During the 25 years from 1990 to 2015, the value of global output from production of goods and services almost doubled, from US$31.1 trillion to an estimated US$59.7 trillion (in 2005 constant prices). With population growth of 38 per cent in the same period, average output per head increased by slightly more than one third (39 per cent) (UNCTADstat, 2016).
Economic growth between 1990 and 2015 was not constant. Rather, four economic cycles can be distinguished (see figure 8.1). A first cycle, which was strongly driven by economic restructuring in Eastern Europe and the former Soviet Union, emerged in the early 1990s and came to a halt around 1998 in response to the Asian financial crisis. A second, more short-lived cycle, emerging from the telecommunications and IT boom, and leading people to speak of a new economy
, started in 1999 and ended in 2001. A third cycle began between the years 2002 and 2004, abetted by financial deregulation, financial innovations and the emergence of multinational value chains, but ended abruptly with the world financial crisis of 2008 and 2009, which threw the world into the deepest recession since the 1930s. A fourth, ongoing cycle commenced with a resumption of economic growth in 2010. To date, this cycle has been characterized by low demand (notably investment demand) and decreasing prices for primary commodities, including oil and gas (UNCTAD, 2015; International Monetary Fund (IMF), 2016a)8.8.

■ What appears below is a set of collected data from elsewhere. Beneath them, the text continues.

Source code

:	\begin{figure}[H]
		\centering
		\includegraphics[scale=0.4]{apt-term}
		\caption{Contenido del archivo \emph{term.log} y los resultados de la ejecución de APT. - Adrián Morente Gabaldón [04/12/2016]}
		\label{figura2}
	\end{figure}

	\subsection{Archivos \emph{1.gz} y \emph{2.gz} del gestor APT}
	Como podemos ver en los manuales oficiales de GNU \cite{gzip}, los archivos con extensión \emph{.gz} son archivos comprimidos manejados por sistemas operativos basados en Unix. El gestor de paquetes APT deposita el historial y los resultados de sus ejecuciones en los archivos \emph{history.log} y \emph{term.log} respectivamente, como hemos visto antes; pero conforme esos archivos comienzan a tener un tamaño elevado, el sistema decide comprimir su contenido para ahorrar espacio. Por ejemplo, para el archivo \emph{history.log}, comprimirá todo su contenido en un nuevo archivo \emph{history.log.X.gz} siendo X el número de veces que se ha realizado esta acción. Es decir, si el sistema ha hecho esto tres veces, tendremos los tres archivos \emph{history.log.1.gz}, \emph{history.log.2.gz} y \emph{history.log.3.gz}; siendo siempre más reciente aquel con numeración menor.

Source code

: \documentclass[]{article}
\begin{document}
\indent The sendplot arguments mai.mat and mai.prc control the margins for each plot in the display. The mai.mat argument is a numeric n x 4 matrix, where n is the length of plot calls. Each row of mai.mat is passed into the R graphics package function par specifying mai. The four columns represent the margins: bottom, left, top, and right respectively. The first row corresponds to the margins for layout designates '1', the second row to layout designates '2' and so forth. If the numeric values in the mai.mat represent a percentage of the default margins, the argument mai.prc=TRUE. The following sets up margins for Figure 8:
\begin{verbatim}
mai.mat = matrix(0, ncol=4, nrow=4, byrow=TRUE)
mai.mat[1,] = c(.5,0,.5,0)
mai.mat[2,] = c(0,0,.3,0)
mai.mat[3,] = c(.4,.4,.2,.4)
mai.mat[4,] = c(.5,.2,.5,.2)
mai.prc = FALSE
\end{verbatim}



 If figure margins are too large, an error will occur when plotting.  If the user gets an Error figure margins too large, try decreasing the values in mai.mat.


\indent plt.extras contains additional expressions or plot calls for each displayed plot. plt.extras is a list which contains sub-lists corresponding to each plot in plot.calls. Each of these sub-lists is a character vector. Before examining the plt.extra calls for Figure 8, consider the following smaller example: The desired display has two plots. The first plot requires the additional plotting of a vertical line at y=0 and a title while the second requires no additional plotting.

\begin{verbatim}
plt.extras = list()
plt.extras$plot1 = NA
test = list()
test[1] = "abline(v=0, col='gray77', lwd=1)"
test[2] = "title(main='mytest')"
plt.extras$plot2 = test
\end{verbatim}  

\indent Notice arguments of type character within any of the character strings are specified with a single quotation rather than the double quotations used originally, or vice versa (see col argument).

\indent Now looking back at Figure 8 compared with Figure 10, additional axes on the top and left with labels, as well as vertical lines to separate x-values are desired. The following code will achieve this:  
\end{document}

Economic growth in developed economies followed broadly the same trend as economic growth in the world as a whole, as these economies account for around two thirds of global gross domestic product (GDP). In developing economies, the growth rate was for the most part well above that of developed economies, with the exception of the years from 1998 to 2001, when developing economies were adversely affected by the Asian financial crisis. Transition economies experienced a dramatic recession after the breakdown of the socialist system in the early 1990s, experiencing decreases of economic per capita output of up to 18 per cent in a single year. After 1992, however, as economic restructuring continued, economic growth in that region recovered to the extent that in 1999 positive growth returned, and from 2000 to 2008 it was approximately 5 percentage points above that experienced in developed countries. Transition economies initially came out of the world financial crisis with relatively higher growth than the developed ones. Since 2011, however, their GDP-per-capita growth has dramatically declined, apparently in most cases due to falling oil and gas prices. Growth in 2015 is forecast to be negative (see figure 8.2).
The average annual growth of per-capita GDP during the period 1991 to 2015 in developed economies was 1.4 per cent, 1.7 per cent in transition economies and 3.6 per cent in developing economies (UNCTADstat). The relatively strong growth in the poorer countries may be an indication of beta-convergenceBeta-convergence applies if a poor economy tends to grow faster than a rich one
more8.9, a process that leads to reduction in disparities in GDP-per-capita levels. Empirically, beta convergence is confirmed by the fact that from 2001 to 2015 the growth rate of the individual countries’ GDP per capita was negatively correlated with the level of GDP per capita in 2001 (correlation coefficient: -0.40, based on data from UNCTADstat, 2016)8.10. While it is difficult to find developed economies where growth of GDP per capita exceeded 4 per cent within a single year - exceptions can be found in some eastern member States of the European Union as well as in Ireland during the 1990s - growth of that magnitude occurred more often in transition and developing economies. While after the turn of the millennium almost all transition economies showed high per-capita GDP growth, in developing economies growth was geographically dispersed. During most of the period from 1991 to 2015, strong GDP growth was concentrated in a limited number of developing countries, primarily in East Asia and East Africa, with the exception of the period from 2002 to 2009 when it reached out to other countries, including those in West Africa and South America.
Target 8.1 calls for GDP growth rates exceeding 7 per cent in least developed countries (LDCs). Growth rates of that scale were indeed not exceptional within that group of countries during the last 25 years - 37 out of the 41 LDCs experienced growth rates of that magnitude or more at least once during the period, 13 of them over five or more years consecutively (see table 8.1). The most impressive growth was enjoyed by Equatorial Guinea, where a sustained economic growth lasted for 14 years from 1992 to 2005, resulting in an expansion of the economy by a factor of 20. In Myanmar, GDP growth remained high from 1999 to 2014, with the effect that GDP tripled. In Ethiopia, GDP has now been growing strongly for the past 11 years, with rates well above 7 per cent, in most years higher than 10 per cent. And in the Lao People’s Democratic Republic, growth rates have been remaining slightly above 7 per cent for 10 years in a row. In all of these cases, the growth in GDP was only partly offset by population growth.